● **EXERCISE PROMPT**: Could you reproduce the lines below from the one with "- [ ] Groupe" through the one with "- [ ] **Section Activités"? Keep both ends and add nothing.

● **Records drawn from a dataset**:
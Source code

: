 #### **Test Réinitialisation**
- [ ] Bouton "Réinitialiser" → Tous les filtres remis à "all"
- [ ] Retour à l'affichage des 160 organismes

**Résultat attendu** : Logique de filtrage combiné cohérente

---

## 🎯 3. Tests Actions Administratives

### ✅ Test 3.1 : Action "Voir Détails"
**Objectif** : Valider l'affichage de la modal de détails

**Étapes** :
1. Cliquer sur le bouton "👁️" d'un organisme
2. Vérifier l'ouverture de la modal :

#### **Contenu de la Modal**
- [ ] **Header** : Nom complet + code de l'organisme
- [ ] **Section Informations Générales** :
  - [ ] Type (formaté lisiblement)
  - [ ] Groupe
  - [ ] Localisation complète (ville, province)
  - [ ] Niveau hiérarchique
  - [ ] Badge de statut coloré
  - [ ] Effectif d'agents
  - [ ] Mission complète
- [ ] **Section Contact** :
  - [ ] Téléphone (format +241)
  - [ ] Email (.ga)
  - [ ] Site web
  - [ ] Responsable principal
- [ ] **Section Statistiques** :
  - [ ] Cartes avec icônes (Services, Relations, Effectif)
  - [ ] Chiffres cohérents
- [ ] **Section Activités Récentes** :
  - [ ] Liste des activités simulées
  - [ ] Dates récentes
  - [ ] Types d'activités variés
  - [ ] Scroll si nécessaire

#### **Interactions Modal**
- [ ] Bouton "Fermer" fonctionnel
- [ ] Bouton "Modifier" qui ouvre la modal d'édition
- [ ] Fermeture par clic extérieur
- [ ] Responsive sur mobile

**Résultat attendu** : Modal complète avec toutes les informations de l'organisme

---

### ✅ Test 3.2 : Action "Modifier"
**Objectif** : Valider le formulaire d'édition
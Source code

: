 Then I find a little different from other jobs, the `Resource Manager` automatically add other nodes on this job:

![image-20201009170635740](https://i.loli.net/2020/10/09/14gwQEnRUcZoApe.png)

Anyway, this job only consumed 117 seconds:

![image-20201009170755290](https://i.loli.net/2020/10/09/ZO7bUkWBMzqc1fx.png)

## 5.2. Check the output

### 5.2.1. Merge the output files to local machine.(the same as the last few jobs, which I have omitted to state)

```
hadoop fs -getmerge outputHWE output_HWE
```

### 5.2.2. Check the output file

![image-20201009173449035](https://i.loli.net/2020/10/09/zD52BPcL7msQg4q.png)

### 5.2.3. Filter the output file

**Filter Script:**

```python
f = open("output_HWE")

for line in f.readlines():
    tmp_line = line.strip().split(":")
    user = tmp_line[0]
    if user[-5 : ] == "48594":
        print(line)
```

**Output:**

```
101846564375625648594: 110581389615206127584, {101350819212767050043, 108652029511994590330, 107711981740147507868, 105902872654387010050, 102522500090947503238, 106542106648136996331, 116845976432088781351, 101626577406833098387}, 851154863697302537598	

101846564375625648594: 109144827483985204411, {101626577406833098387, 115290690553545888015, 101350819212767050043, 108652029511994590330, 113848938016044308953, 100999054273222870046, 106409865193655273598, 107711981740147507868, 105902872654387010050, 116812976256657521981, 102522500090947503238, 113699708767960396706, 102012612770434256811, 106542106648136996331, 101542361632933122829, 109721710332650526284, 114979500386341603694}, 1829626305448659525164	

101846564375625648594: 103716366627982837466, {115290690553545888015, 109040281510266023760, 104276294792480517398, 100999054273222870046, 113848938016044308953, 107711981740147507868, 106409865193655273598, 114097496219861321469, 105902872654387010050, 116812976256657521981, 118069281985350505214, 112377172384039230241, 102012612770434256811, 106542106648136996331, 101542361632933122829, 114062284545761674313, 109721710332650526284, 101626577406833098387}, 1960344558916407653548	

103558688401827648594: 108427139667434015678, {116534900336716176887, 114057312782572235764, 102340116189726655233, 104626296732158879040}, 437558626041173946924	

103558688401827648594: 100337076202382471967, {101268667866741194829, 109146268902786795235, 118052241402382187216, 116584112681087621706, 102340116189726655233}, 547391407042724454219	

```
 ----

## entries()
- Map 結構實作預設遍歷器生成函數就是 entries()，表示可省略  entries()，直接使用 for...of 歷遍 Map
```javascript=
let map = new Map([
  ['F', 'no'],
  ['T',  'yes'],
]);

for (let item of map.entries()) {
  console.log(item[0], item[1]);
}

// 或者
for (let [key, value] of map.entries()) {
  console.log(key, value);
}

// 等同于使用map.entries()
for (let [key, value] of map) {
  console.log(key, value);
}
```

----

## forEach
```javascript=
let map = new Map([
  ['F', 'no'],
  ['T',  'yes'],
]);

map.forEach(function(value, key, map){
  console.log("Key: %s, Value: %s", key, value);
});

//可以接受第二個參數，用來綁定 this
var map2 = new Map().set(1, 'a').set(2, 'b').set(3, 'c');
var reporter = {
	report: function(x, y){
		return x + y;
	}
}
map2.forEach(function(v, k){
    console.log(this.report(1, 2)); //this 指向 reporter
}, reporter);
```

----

● **ANSWER FOR THIS EXERCISE**:
  - [ ] Groupe
  - [ ] Localisation complète (ville, province)
  - [ ] Niveau hiérarchique
  - [ ] Badge de statut coloré
  - [ ] Effectif d'agents
  - [ ] Mission complète
- [ ] **Section Contact** :
  - [ ] Téléphone (format +241)
  - [ ] Email (.ga)
  - [ ] Site web
  - [ ] Responsable principal
- [ ] **Section Statistiques** :
  - [ ] Cartes avec icônes (Services, Relations, Effectif)
  - [ ] Chiffres cohérents
- [ ] **Section Activités Récentes** :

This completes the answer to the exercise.